# Scikit Learn (`sklearn`)

Collection of algorithms for Data Science with unified interface

- [Homepage](https://scikit-learn.org/stable/index.html)

This notebook is based on the available [tutorials](https://scikit-learn.org/stable/tutorial/index.html) which are interesting to read, but 
unfortunately note based on executable notebooks.

## Contents

Reordered [User Guide](https://scikit-learn.org/stable/user_guide.html)

> The User Guide is an overall reference which can be followed in different orders.

- [preprocessing data](https://scikit-learn.org/stable/data_transforms.html): `sklearn.impute`, `sklearn.preprocessing`
- [model selection (incl. metrics)](https://scikit-learn.org/stable/model_selection.html): `sklearn.model_selection`
- [Pipeline](https://scikit-learn.org/stable/data_transforms.html): `sklearn.pipeline`

In [None]:
from sklearn.pipeline import Pipeline 
from sklearn.preprocessing import StandardScaler
from sklearn.preprocessing import OneHotEncoder
from sklearn.preprocessing import OrdinalEncoder
from sklearn.impute import SimpleImputer
from sklearn.model_selection import StratifiedShuffleSplit
from sklearn.model_selection import train_test_split
from sklearn.model_selection import cross_val_score
from sklearn.model_selection import GridSearchCV
from sklearn.model_selection import RandomizedSearchCV
from sklearn.compose import ColumnTransformer

from sklearn.metrics import mean_squared_error

from sklearn.ensemble import RandomForestRegressor
from sklearn.linear_model import LinearRegression
from sklearn.tree import DecisionTreeRegressor

### Ressources

- [Glossary](https://scikit-learn.org/stable/glossary.html#glossary)
- [examples](https://github.com/scikit-learn/scikit-learn/tree/master/examples)
- [API design for machine learning software: experiences from the scikit-learn project](https://arxiv.org/abs/1309.0238)
- [Géron, Aurelion (2019): Hands on Machine Learning ith Scikit-Learn, Keras and TensorFlow, Vol. 2, Ch. 1- 9](https://github.com/ageron/handson-ml2)

In [None]:
# import sklearn.base
# sklearn.base??

In [None]:
from sklearn.base import BaseEstimator, TransformerMixin

class CustomTransformer(BaseEstimator, TransformerMixin): 
    """Don't use this.
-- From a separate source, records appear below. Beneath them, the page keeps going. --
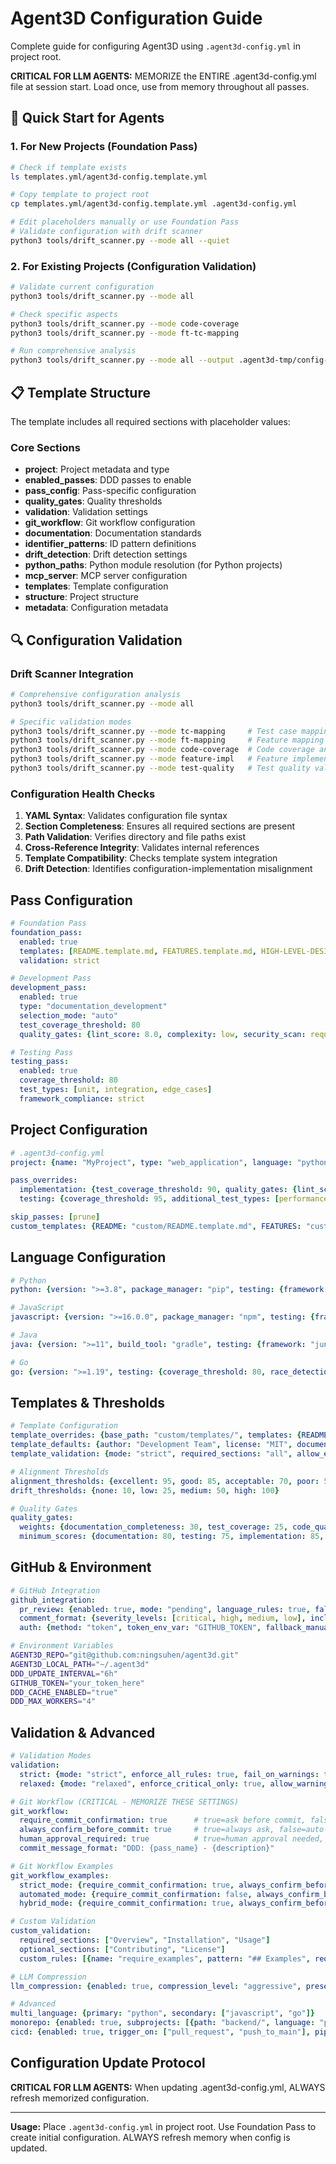 # Agent3D Configuration Guide

Complete guide for configuring Agent3D using `.agent3d-config.yml` in project root.

**CRITICAL FOR LLM AGENTS:** MEMORIZE the ENTIRE .agent3d-config.yml file at session start. Load once, use from memory throughout all passes.

## 🎯 Quick Start for Agents

### 1. For New Projects (Foundation Pass)

```bash
# Check if template exists
ls templates.yml/agent3d-config.template.yml

# Copy template to project root
cp templates.yml/agent3d-config.template.yml .agent3d-config.yml

# Edit placeholders manually or use Foundation Pass
# Validate configuration with drift scanner
python3 tools/drift_scanner.py --mode all --quiet
```

### 2. For Existing Projects (Configuration Validation)

```bash
# Validate current configuration
python3 tools/drift_scanner.py --mode all

# Check specific aspects
python3 tools/drift_scanner.py --mode code-coverage
python3 tools/drift_scanner.py --mode ft-tc-mapping

# Run comprehensive analysis
python3 tools/drift_scanner.py --mode all --output .agent3d-tmp/config-analysis.yaml
```

## 📋 Template Structure

The template includes all required sections with placeholder values:

### Core Sections
- **project**: Project metadata and type
- **enabled_passes**: DDD passes to enable
- **pass_config**: Pass-specific configuration
- **quality_gates**: Quality thresholds
- **validation**: Validation settings
- **git_workflow**: Git workflow configuration
- **documentation**: Documentation standards
- **identifier_patterns**: ID pattern definitions
- **drift_detection**: Drift detection settings
- **python_paths**: Python module resolution (for Python projects)
- **mcp_server**: MCP server configuration
- **templates**: Template configuration
- **structure**: Project structure
- **metadata**: Configuration metadata

## 🔍 Configuration Validation

### Drift Scanner Integration

```bash
# Comprehensive configuration analysis
python3 tools/drift_scanner.py --mode all

# Specific validation modes
python3 tools/drift_scanner.py --mode tc-mapping     # Test case mapping
python3 tools/drift_scanner.py --mode ft-mapping     # Feature mapping
python3 tools/drift_scanner.py --mode code-coverage  # Code coverage analysis
python3 tools/drift_scanner.py --mode feature-impl   # Feature implementation
python3 tools/drift_scanner.py --mode test-quality   # Test quality validation
```

### Configuration Health Checks

1. **YAML Syntax**: Validates configuration file syntax
2. **Section Completeness**: Ensures all required sections are present
3. **Path Validation**: Verifies directory and file paths exist
4. **Cross-Reference Integrity**: Validates internal references
5. **Template Compatibility**: Checks template system integration
6. **Drift Detection**: Identifies configuration-implementation misalignment

## Pass Configuration

```yaml
# Foundation Pass
foundation_pass:
  enabled: true
  templates: [README.template.md, FEATURES.template.md, HIGH-LEVEL-DESIGN.template.md]
  validation: strict

# Development Pass
development_pass:
  enabled: true
  type: "documentation_development"
  selection_mode: "auto"
  test_coverage_threshold: 80
  quality_gates: {lint_score: 8.0, complexity: low, security_scan: required}

# Testing Pass
testing_pass:
  enabled: true
  coverage_threshold: 80
  test_types: [unit, integration, edge_cases]
  framework_compliance: strict
```

## Project Configuration
```yaml
# .agent3d-config.yml
project: {name: "MyProject", type: "web_application", language: "python"}

pass_overrides:
  implementation: {test_coverage_threshold: 90, quality_gates: {lint_score: 9.0, complexity: very_low}}
  testing: {coverage_threshold: 95, additional_test_types: [performance, security]}

skip_passes: [prune]
custom_templates: {README: "custom/README.template.md", FEATURES: "custom/FEATURES.template.md"}
```

## Language Configuration

```yaml
# Python
python: {version: ">=3.8", package_manager: "pip", testing: {framework: "pytest", coverage_threshold: 85}, code_style: {formatter: "black", line_length: 88, linter: "flake8"}}

# JavaScript
javascript: {version: ">=16.0.0", package_manager: "npm", testing: {framework: "jest", coverage_threshold: 80}, code_style: {formatter: "prettier", linter: "eslint", typescript: true}}

# Java
java: {version: ">=11", build_tool: "gradle", testing: {framework: "junit5", coverage_threshold: 75}, code_style: {formatter: "spotless", static_analysis: [checkstyle, pmd, spotbugs]}}

# Go
go: {version: ">=1.19", testing: {coverage_threshold: 80, race_detection: true}, code_style: {formatter: "gofmt", linter: "golangci-lint"}}
```

## Templates & Thresholds

```yaml
# Template Configuration
template_overrides: {base_path: "custom/templates/", templates: {README: "custom-readme.template.md", FEATURES: "enhanced-features.template.md"}}
template_defaults: {author: "Development Team", license: "MIT", documentation_style: "google"}
template_validation: {mode: "strict", required_sections: "all", allow_empty_sections: false}

# Alignment Thresholds
alignment_thresholds: {excellent: 95, good: 85, acceptable: 70, poor: 50, critical: 0}
drift_thresholds: {none: 10, low: 25, medium: 50, high: 100}

# Quality Gates
quality_gates:
  weights: {documentation_completeness: 30, test_coverage: 25, code_quality: 25, alignment_consistency: 20}
  minimum_scores: {documentation: 80, testing: 75, implementation: 85, overall: 80}
```

## GitHub & Environment

```yaml
# GitHub Integration
github_integration:
  pr_review: {enabled: true, mode: "pending", language_rules: true, fallback_manual: true}
  comment_format: {severity_levels: [critical, high, medium, low], include_line_numbers: true, include_suggestions: true}
  auth: {method: "token", token_env_var: "GITHUB_TOKEN", fallback_manual: true}
```

```bash
# Environment Variables
AGENT3D_REPO="git@github.com:ningsuhen/agent3d.git"
AGENT3D_LOCAL_PATH="~/.agent3d"
DDD_UPDATE_INTERVAL="6h"
GITHUB_TOKEN="your_token_here"
DDD_CACHE_ENABLED="true"
DDD_MAX_WORKERS="4"
```

## Validation & Advanced

```yaml
# Validation Modes
validation:
  strict: {mode: "strict", enforce_all_rules: true, fail_on_warnings: true, require_all_sections: true, validate_links: true}
  relaxed: {mode: "relaxed", enforce_critical_only: true, allow_warnings: true, optional_sections: true, skip_link_validation: true}

# Git Workflow (CRITICAL - MEMORIZE THESE SETTINGS)
git_workflow:
  require_commit_confirmation: true      # true=ask before commit, false=no confirmation
  always_confirm_before_commit: true     # true=always ask, false=auto-commit allowed
  human_approval_required: true          # true=human approval needed, false=automated OK
  commit_message_format: "DDD: {pass_name} - {description}"

# Git Workflow Examples
git_workflow_examples:
  strict_mode: {require_commit_confirmation: true, always_confirm_before_commit: true, human_approval_required: true}
  automated_mode: {require_commit_confirmation: false, always_confirm_before_commit: false, human_approval_required: false}
  hybrid_mode: {require_commit_confirmation: true, always_confirm_before_commit: false, human_approval_required: true}

# Custom Validation
custom_validation:
  required_sections: ["Overview", "Installation", "Usage"]
  optional_sections: ["Contributing", "License"]
  custom_rules: [{name: "require_examples", pattern: "## Examples", required: true}, {name: "limit_line_length", max_length: 120}]

# LLM Compression
llm_compression: {enabled: true, compression_level: "aggressive", preserve_commands: true, preserve_project_specifics: true, remove_basic_explanations: true, compress_tasks: [git_operations, github_cli_usage, package_management, file_operations, standard_development_tools]}

# Advanced
multi_language: {primary: "python", secondary: ["javascript", "go"]}
monorepo: {enabled: true, subprojects: [{path: "backend/", language: "python"}]}
cicd: {enabled: true, trigger_on: ["pull_request", "push_to_main"], pipeline_steps: ["foundation_pass", "documentation_pass", "quality_pass"]}
```

## Configuration Update Protocol

**CRITICAL FOR LLM AGENTS:** When updating .agent3d-config.yml, ALWAYS refresh memorized configuration.

---

**Usage:** Place `.agent3d-config.yml` in project root. Use Foundation Pass to create initial configuration. ALWAYS refresh memory when config is updated.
This is an example."""
    def __init__(self, my_bias=0): # no *args or **kargs
        """Add a bias/ intercept"""
        self.my_argument = my_argument
    def fit(self, X, y=None): 
        return self # nothing else to do
    def transform(self, X):
        return np.c_[X, 0]

## Scikit Learn API main principles
> Géron (2019): 64f. and [scikit-learn-paper](https://arxiv.org/abs/1309.0238)


#### Consistency
- `Estimators`: Interface for building and fitting models
    - `fit` method returns fitted models
    - supervised: `fit(X_train, y_train)`
    - unsupervised: `fit(X_train)`
    - factory to produce model objects
- `Predictors(Estimator)`: Interface for making predictions
    - `fit`, `predict` and `score`
    - supervised and unsupervised: `predict(X_test)`
    - performance assessment: `score` (the higher, the better)
    - clustering: `fit_predict` exists
    - extends `Estimator`
- `Transformers(Estimator)`: Interface for converting data
    - `fit`, `transform`, and `fit_transform`
    - extends `Estimator`

    
> Transformer which is also a predictor? Where is the difference between transform and predict?

#### Composition  
- `Pipeline` objects from a sequence of `Transformers` and a optinally a final `Predictor`
- `FeatureUnion` objects for a two or more `Pipeline`s in parallel, yielding concatenated outputs.

#### Inspection
- learned `features_` have a underscore suffix `_`

#### Sensible defaults
 - get your first models running quickly
 - sensible defaults for construction of `Estimators`

> Side Note: "A _hyperparameter_ is a parameter of a learning algorithm (not of the model).   
> As such, it is not affected by the learning algorithm itself;   
> it must be set prior to training and remains constant during training." (Géron 2019: 29)  
> Constructor parameters of scikit-learn objects are hyperparameters

### Website

In [None]:
from IPython.display import HTML, IFrame, display

display(IFrame(src='https://scikit-learn.org', width=1024, height=1024, metadata=None))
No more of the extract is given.